Start of Block

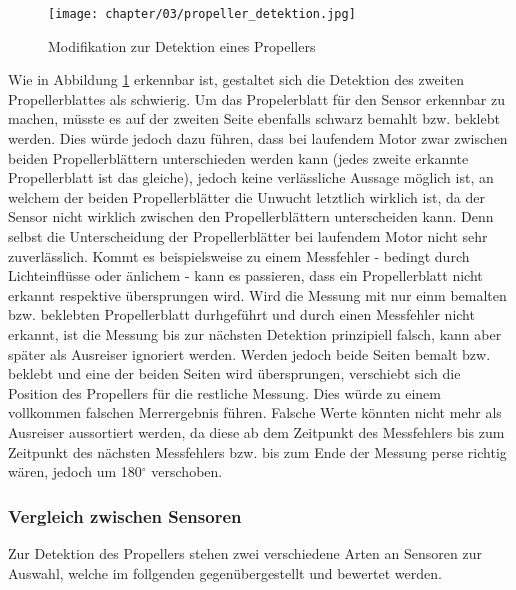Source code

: \begin{figure}[h]
	\centering
	\texttt{[image: chapter/03/propeller\_detektion.jpg]}
	\caption{Modifikation zur Detektion eines Propellers}
	\label{fig:propeller_detektion}
\end{figure}
Wie in Abbildung \ref{fig:propeller_detektion} erkennbar ist, gestaltet sich die Detektion des zweiten Propellerblattes als schwierig. 
Um das Propelerblatt für den Sensor erkennbar zu machen, müsste es auf der zweiten Seite ebenfalls schwarz bemahlt bzw. beklebt werden.
Dies würde jedoch dazu führen, dass bei laufendem Motor zwar zwischen beiden Propellerblättern unterschieden werden kann (jedes zweite erkannte Propellerblatt ist das gleiche), jedoch keine verlässliche Aussage möglich ist, an welchem der beiden Propellerblätter die Unwucht letztlich wirklich ist, da der Sensor nicht wirklich zwischen den Propellerblättern unterscheiden kann.
Denn selbst die Unterscheidung der Propellerblätter bei laufendem Motor nicht sehr zuverlässlich.
Kommt es beispielsweise zu einem Messfehler - bedingt durch Lichteinflüsse oder änlichem - kann es passieren, dass ein Propellerblatt nicht erkannt respektive übersprungen wird.
Wird die Messung mit nur einm bemalten bzw. beklebten Propellerblatt durhgeführt und durch einen Messfehler nicht erkannt, ist die Messung bis zur nächsten Detektion prinzipiell falsch, kann aber später als Ausreiser ignoriert werden.
Werden jedoch beide Seiten bemalt bzw. beklebt und eine der beiden Seiten wird übersprungen, verschiebt sich die Position des Propellers für die restliche Messung.
Dies würde zu einem vollkommen falschen Merrergebnis führen.
Falsche Werte könnten nicht mehr als Ausreiser aussortiert werden, da diese ab dem Zeitpunkt des Messfehlers bis zum Zeitpunkt des nächsten Messfehlers bzw. bis zum Ende der Messung perse richtig wären, jedoch um 180$^\circ$ verschoben.

\subsubsection*{Vergleich zwischen Sensoren}
Zur Detektion des Propellers stehen zwei verschiedene Arten an Sensoren zur Auswahl, welche im follgenden gegenübergestellt und bewertet werden.

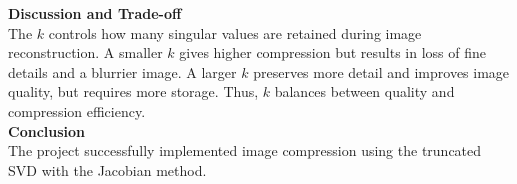 \documentclass[journal]{IEEEtran}
\begin{document}
\textbf{Discussion and Trade-off}\\
The $k$ controls how many singular values are retained during image reconstruction.  
A smaller \(k\) gives higher compression but results in loss of fine details and a blurrier image.  
A larger \(k\) preserves more detail and improves image quality, but requires more storage.  
Thus, \(k\) balances between quality and compression efficiency.\\

\textbf{Conclusion}\\
The project successfully implemented image compression using the truncated SVD with the Jacobian method.  
\end{document}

End of Block

## [Required action]
Output each line of the listing in which the string "erkennbar" is found.

## [Exercise answer]
Wie in Abbildung \ref{fig:propeller_detektion} erkennbar ist, gestaltet sich die Detektion des zweiten Propellerblattes als schwierig. 
Um das Propelerblatt für den Sensor erkennbar zu machen, müsste es auf der zweiten Seite ebenfalls schwarz bemahlt bzw. beklebt werden.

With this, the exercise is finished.